**PROVIDED DATA**
# # # # #

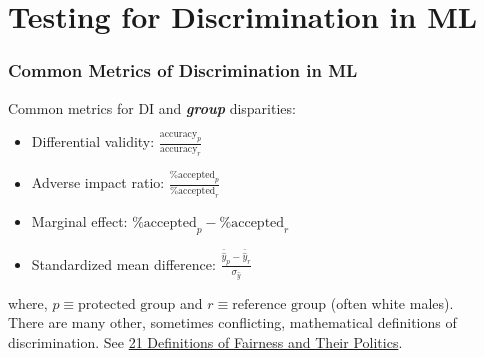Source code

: \documentclass[11pt,aspectratio=169,hyperref={colorlinks}]{beamer}
\begin{document}
	\section{Testing for Discrimination in ML}

		\begin{frame}				
		
			\frametitle{Common Metrics of Discrimination in ML}
			
			Common metrics for DI and \textbf{\textit{group}} disparities:\\
			\begin{itemize}
				\item Differential validity: $\frac{\text{accuracy}_p}{\text{accuracy}_r}$
				\item Adverse impact ratio: $\frac{\text{\% accepted}_p }{ \text{\% accepted}_r}$ 
				\item Marginal effect: $\text{\% accepted}_p - \text{\% accepted}_r$
				\item Standardized mean difference: $\frac{\bar{\hat{y}}_p - \bar{\hat{y}}_r}{\sigma_{\hat{y}}}$
			\end{itemize}
			\noindent 
			\scriptsize{where, $p \equiv \text{protected group}$ and $r \equiv \text{reference group}$ (often white males).}\\
			\vspace{5pt}
			\normalsize{There are many other, sometimes conflicting, mathematical definitions of discrimination. 
				See \href{https://www.youtube.com/watch?v=wqamrPkF5kk}{21 Definitions of Fairness and Their Politics}.}
			
		\end{frame}
	
\end{document}
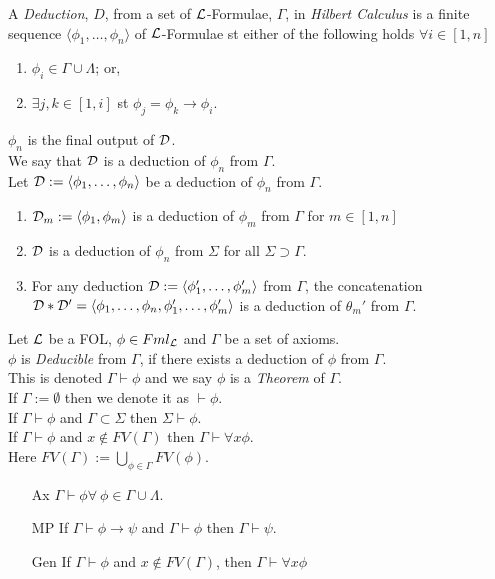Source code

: \documentclass[11pt,a4paper]{article}
\begin{document}
A \textit{Deduction}, $D$, from a set of $\mathcal{L}$-Formulae, $\Gamma$, in \textit{Hilbert Calculus} is a finite sequence $\langle\phi_1,\dots,\phi_n\rangle$ of $\mathcal{L}$-Formulae st either of the following holds $\forall i\in[1,n]$
\begin{enumerate}
	\item $\phi_i\in\Gamma\cup\Lambda$; or,
	\item $\exists j,k\in[1,i]$ st $\phi_j=\phi_k\to\phi_i$.
\end{enumerate}
$\phi_n$ is the final output of $\mathcal{D}$.\\
\nb We say that $\mathcal{D}$ is a deduction of $\phi_n$ from $\Gamma$.\\

\proposition{}
Let $\mathcal{D}:=\langle\phi_1,\dots,\phi_n\rangle$ be a deduction of $\phi_n$ from $\Gamma$.
\begin{enumerate}
	\item $\mathcal{D}_m:=\langle \phi_1,\phi_m\rangle$ is a deduction of $\phi_m$ from $\Gamma$ for $m\in[1,n]$ %
	\item $\mathcal{D}$ is a deduction of $\phi_n$ from $\Sigma$ for all $\Sigma\supset\Gamma$.
	\item For any deduction $\mathcal{D}:=\langle\phi_1',\dots,\phi_m'\rangle$ from $\Gamma$, the concatenation $\mathcal{D}*\mathcal{D}'=\langle\phi_1,\dots,\phi_n,\phi_1',\dots,\phi_m'\rangle$ is a deduction of $\theta_{m}'$ from $\Gamma$.
\end{enumerate}

Let $\mathcal{L}$ be a FOL, $\phi\in Fml_{\mathcal{L}}$ and $\Gamma$ be a set of axioms.\\
$\phi$ is \textit{Deducible} from $\Gamma$, if there exists a deduction of $\phi$ from $\Gamma$.\\
\nb This is denoted $\Gamma\vdash\phi$ and we say $\phi$ is a \textit{Theorem} of $\Gamma$.\\
\nb If $\Gamma:=\emptyset$ then we denote it as $\vdash\phi$.\\

If $\Gamma\vdash\phi$ and $\Gamma\subset\Sigma$ then $\Sigma\vdash\phi$.\\

If $\Gamma\vdash\phi$ and $x\not\in FV(\Gamma)$ then $\Gamma\vdash\forall x\phi$.\\
Here $FV(\Gamma):=\bigcup\limits_{\phi\in\Gamma}FV(\phi)$.\\

\theoremm{}
\begin{itemize}
	\item[Ax] $\Gamma\vdash\phi\forall\ \phi\in\Gamma\cup\Lambda$.
	\item[MP] If $\Gamma\vdash\phi\to\psi$ and $\Gamma\vdash\phi$ then $\Gamma\vdash\psi$.
	\item[Gen] If $\Gamma\vdash\phi$ and $x\not\in FV(\Gamma)$, then $\Gamma\vdash\forall x\phi$
\end{itemize}
\end{document}

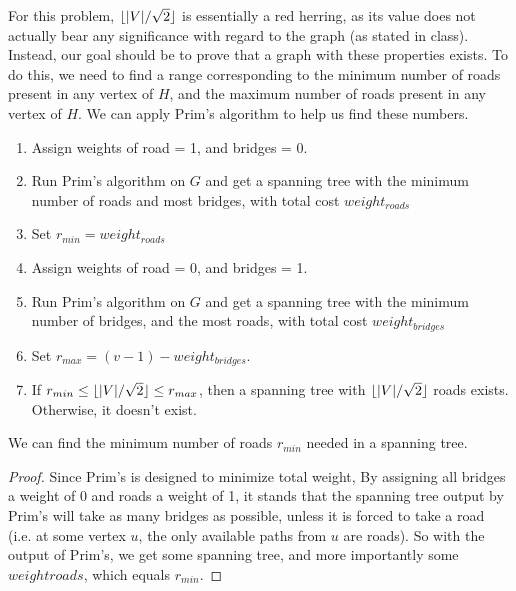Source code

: \documentclass[11pt]{article}
\DeclarePairedDelimiter\floor{\lfloor}{\rfloor}
\begin{document}
 For this problem, $\floor{|V|/\sqrt{2}}$ is essentially a red herring, as its value does not actually bear any significance with regard to the graph (as stated in class). Instead, our goal should be to prove that a graph with these properties exists. To do this, we need to find a range corresponding to the minimum number of roads present in any vertex of $H$, and the maximum number of roads present in any vertex of $H$. We can apply Prim's algorithm to help us find these numbers.
 
 
 \begin{algo*}
 \begin{enumerate}
 \item Assign weights of road = 1, and bridges = 0.
 \item Run Prim's algorithm on $G$ and get a spanning tree with the minimum number of roads and most bridges, with total cost $weight_{roads}$
 \item Set $r_{min} = weight_{roads}$
 \item Assign weights of road = 0, and bridges = 1.
 \item Run Prim's algorithm on $G$ and get a spanning tree with the minimum number of bridges, and the most roads, with total cost $weight_{bridges}$
 \item Set $r_{max} = (v-1) - weight_{bridges}$.
 \item If $r_{min} \leq \floor{|V|/\sqrt{2}} \leq r_{max}$, then a spanning tree with $\floor{|V|/\sqrt{2}}$ roads exists. Otherwise, it doesn't exist.
 \end{enumerate}
 \end{algo*}
 
 \begin{claim*} We can find the minimum number of roads $r_{min}$ needed in a spanning tree.\end{claim*}
 \begin{proof} Since Prim's is designed to minimize total weight, By assigning all bridges a weight of 0 and roads a weight of 1, it stands that the spanning tree output by Prim's will take as many bridges as possible, unless it is forced to take a road (i.e. at some vertex $u$, the only available paths from $u$ are roads). So with the output of Prim's, we get some spanning tree, and more importantly some $weight{roads}$, which equals $r_{min}$.
\end{proof}
\end{document}
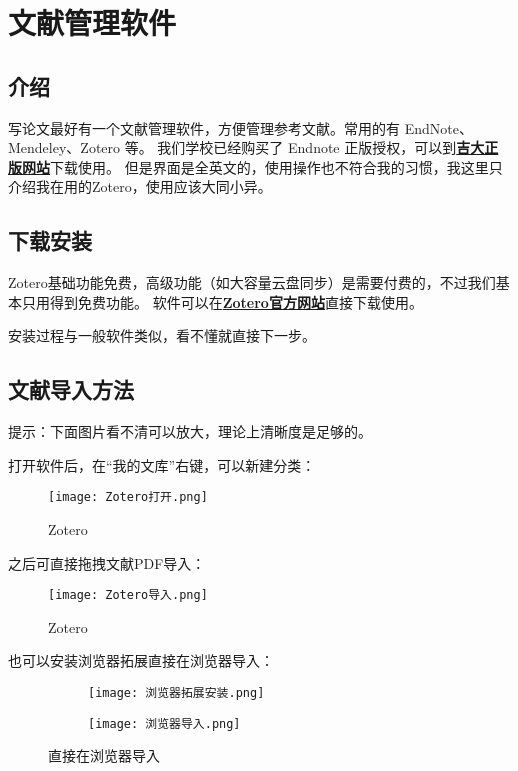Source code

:\section{文献管理软件}
\subsection{介绍}

写论文最好有一个文献管理软件，方便管理参考文献。常用的有 EndNote、Mendeley、Zotero 等。
我们学校已经购买了 Endnote 正版授权，可以到\textbf{\textcolor{blue}{\href{https://zbhrj1.jlu.edu.cn/download/EndNote21W.html}{吉大正版网站}}}下载使用。
但是界面是全英文的，使用操作也不符合我的习惯，我这里只介绍我在用的Zotero，使用应该大同小异。



\subsection{下载安装}

Zotero基础功能免费，高级功能（如大容量云盘同步）是需要付费的，不过我们基本只用得到免费功能。
软件可以在\textbf{\textcolor{blue}{\href{https://www.zotero.org/}{Zotero官方网站}}}直接下载使用。

安装过程与一般软件类似，看不懂就直接下一步。

\subsection{文献导入方法}

提示：下面图片看不清可以放大，理论上清晰度是足够的。

打开软件后，在“我的文库”右键，可以新建分类：

\begin{figure}[htbp]
    \centering
    \texttt{[image: Zotero打开.png]}
    \caption{Zotero}
    \label{Zotero 1}
\end{figure}

\newpage

之后可直接拖拽文献PDF导入：

\begin{figure}[htbp]
    \centering
    \texttt{[image: Zotero导入.png]}
    \caption{Zotero}
    \label{Zotero 2}
\end{figure}

也可以安装浏览器拓展直接在浏览器导入：
\begin{figure}[h]
    \centering
    \begin{subfigure}[c]{0.48\textwidth}
      \texttt{[image: 浏览器拓展安装.png]}
      \label{Zotero 3-1}
    \end{subfigure}
    \hfill
    \begin{subfigure}[c]{0.48\textwidth}
      \texttt{[image: 浏览器导入.png]}
      \label{Zotero 3-2}
    \end{subfigure}
    \caption{直接在浏览器导入}
    \label{Zotero 3}
\end{figure}

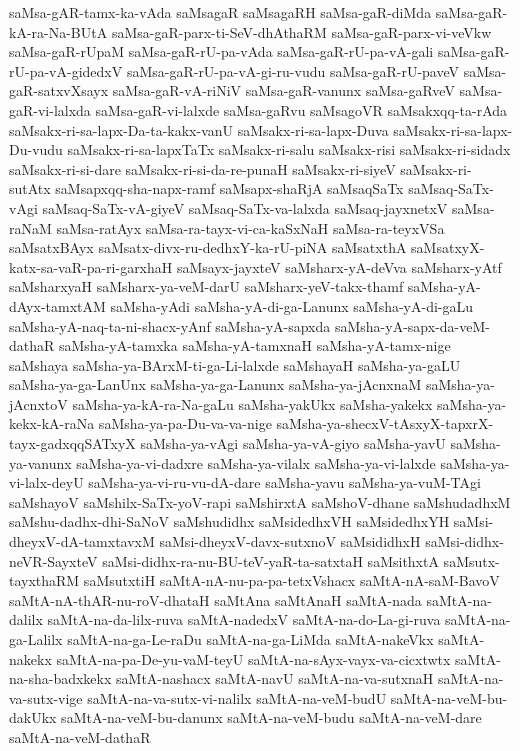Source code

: {saMsa-gAR-tamx-ka-vAda
saMsagaR
saMsagaRH
saMsa-gaR-diMda
saMsa-gaR-kA-ra-Na-BUtA
saMsa-gaR-parx-ti-SeV-dhAthaRM
saMsa-gaR-parx-vi-veVkw
saMsa-gaR-rUpaM
saMsa-gaR-rU-pa-vAda
saMsa-gaR-rU-pa-vA-gali
saMsa-gaR-rU-pa-vA-gidedxV
saMsa-gaR-rU-pa-vA-gi-ru-vudu
saMsa-gaR-rU-paveV
saMsa-gaR-satxvXsayx
saMsa-gaR-vA-riNiV
saMsa-gaR-vanunx
saMsa-gaRveV
saMsa-gaR-vi-lalxda
saMsa-gaR-vi-lalxde
saMsa-gaRvu
saMsagoVR
saMsakxqq-ta-rAda
saMsakx-ri-sa-lapx-Da-ta-kakx-vanU
saMsakx-ri-sa-lapx-Duva
saMsakx-ri-sa-lapx-Du-vudu
saMsakx-ri-sa-lapxTaTx
saMsakx-ri-salu
saMsakx-risi
saMsakx-ri-sidadx
saMsakx-ri-si-dare
saMsakx-ri-si-da-re-punaH
saMsakx-ri-siyeV
saMsakx-ri-sutAtx
saMsapxqq-sha-napx-ramf
saMsapx-shaRjA
saMsaqSaTx
saMsaq-SaTx-vAgi
saMsaq-SaTx-vA-giyeV
saMsaq-SaTx-va-lalxda
saMsaq-jayxnetxV
saMsa-raNaM
saMsa-ratAyx
saMsa-ra-tayx-vi-ca-kaSxNaH
saMsa-ra-teyxVSa
saMsatxBAyx
saMsatx-divx-ru-dedhxY-ka-rU-piNA
saMsatxthA
saMsatxyX-katx-sa-vaR-pa-ri-garxhaH
saMsayx-jayxteV
saMsharx-yA-deVva
saMsharx-yAtf
saMsharxyaH
saMsharx-ya-veM-darU
saMsharx-yeV-takx-thamf
saMsha-yA-dAyx-tamxtAM
saMsha-yAdi
saMsha-yA-di-ga-Lanunx
saMsha-yA-di-gaLu
saMsha-yA-naq-ta-ni-shacx-yAnf
saMsha-yA-sapxda
saMsha-yA-sapx-da-veM-dathaR
saMsha-yA-tamxka
saMsha-yA-tamxnaH
saMsha-yA-tamx-nige
saMshaya
saMsha-ya-BArxM-ti-ga-Li-lalxde
saMshayaH
saMsha-ya-gaLU
saMsha-ya-ga-LanUnx
saMsha-ya-ga-Lanunx
saMsha-ya-jAcnxnaM
saMsha-ya-jAcnxtoV
saMsha-ya-kA-ra-Na-gaLu
saMsha-yakUkx
saMsha-yakekx
saMsha-ya-kekx-kA-raNa
saMsha-ya-pa-Du-va-va-nige
saMsha-ya-shecxV-tAsxyX-tapxrX-tayx-gadxqqSATxyX
saMsha-ya-vAgi
saMsha-ya-vA-giyo
saMsha-yavU
saMsha-ya-vanunx
saMsha-ya-vi-dadxre
saMsha-ya-vilalx
saMsha-ya-vi-lalxde
saMsha-ya-vi-lalx-deyU
saMsha-ya-vi-ru-vu-dA-dare
saMsha-yavu
saMsha-ya-vuM-TAgi
saMshayoV
saMshilx-SaTx-yoV-rapi
saMshirxtA
saMshoV-dhane
saMshudadhxM
saMshu-dadhx-dhi-SaNoV
saMshudidhx
saMsidedhxVH
saMsidedhxYH
saMsi-dheyxV-dA-tamxtavxM
saMsi-dheyxV-davx-sutxnoV
saMsididhxH
saMsi-didhx-neVR-SayxteV
saMsi-didhx-ra-nu-BU-teV-yaR-ta-satxtaH
saMsithxtA
saMsutx-tayxthaRM
saMsutxtiH
saMtA-nA-nu-pa-pa-tetxVshacx
saMtA-nA-saM-BavoV
saMtA-nA-thAR-nu-roV-dhataH
saMtAna
saMtAnaH
saMtA-nada
saMtA-na-dalilx
saMtA-na-da-lilx-ruva
saMtA-nadedxV
saMtA-na-do-La-gi-ruva
saMtA-na-ga-Lalilx
saMtA-na-ga-Le-raDu
saMtA-na-ga-LiMda
saMtA-nakeVkx
saMtA-nakekx
saMtA-na-pa-De-yu-vaM-teyU
saMtA-na-sAyx-vayx-va-cicxtwtx
saMtA-na-sha-badxkekx
saMtA-nashacx
saMtA-navU
saMtA-na-va-sutxnaH
saMtA-na-va-sutx-vige
saMtA-na-va-sutx-vi-nalilx
saMtA-na-veM-budU
saMtA-na-veM-bu-dakUkx
saMtA-na-veM-bu-danunx
saMtA-na-veM-budu
saMtA-na-veM-dare
saMtA-na-veM-dathaR
}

# # # # #

**PROBLEM DETAILS**
Go to the line with "saMsakx-ri-sa-lapx-Da-ta-kakx-vanU" in the entries above and repeat every line from there through the line with "saMsha-ya-BArxM-ti-ga-Li-lalxde", exactly and with no other text.

**TASK RESULT**
saMsakx-ri-sa-lapx-Da-ta-kakx-vanU
saMsakx-ri-sa-lapx-Duva
saMsakx-ri-sa-lapx-Du-vudu
saMsakx-ri-sa-lapxTaTx
saMsakx-ri-salu
saMsakx-risi
saMsakx-ri-sidadx
saMsakx-ri-si-dare
saMsakx-ri-si-da-re-punaH
saMsakx-ri-siyeV
saMsakx-ri-sutAtx
saMsapxqq-sha-napx-ramf
saMsapx-shaRjA
saMsaqSaTx
saMsaq-SaTx-vAgi
saMsaq-SaTx-vA-giyeV
saMsaq-SaTx-va-lalxda
saMsaq-jayxnetxV
saMsa-raNaM
saMsa-ratAyx
saMsa-ra-tayx-vi-ca-kaSxNaH
saMsa-ra-teyxVSa
saMsatxBAyx
saMsatx-divx-ru-dedhxY-ka-rU-piNA
saMsatxthA
saMsatxyX-katx-sa-vaR-pa-ri-garxhaH
saMsayx-jayxteV
saMsharx-yA-deVva
saMsharx-yAtf
saMsharxyaH
saMsharx-ya-veM-darU
saMsharx-yeV-takx-thamf
saMsha-yA-dAyx-tamxtAM
saMsha-yAdi
saMsha-yA-di-ga-Lanunx
saMsha-yA-di-gaLu
saMsha-yA-naq-ta-ni-shacx-yAnf
saMsha-yA-sapxda
saMsha-yA-sapx-da-veM-dathaR
saMsha-yA-tamxka
saMsha-yA-tamxnaH
saMsha-yA-tamx-nige
saMshaya
saMsha-ya-BArxM-ti-ga-Li-lalxde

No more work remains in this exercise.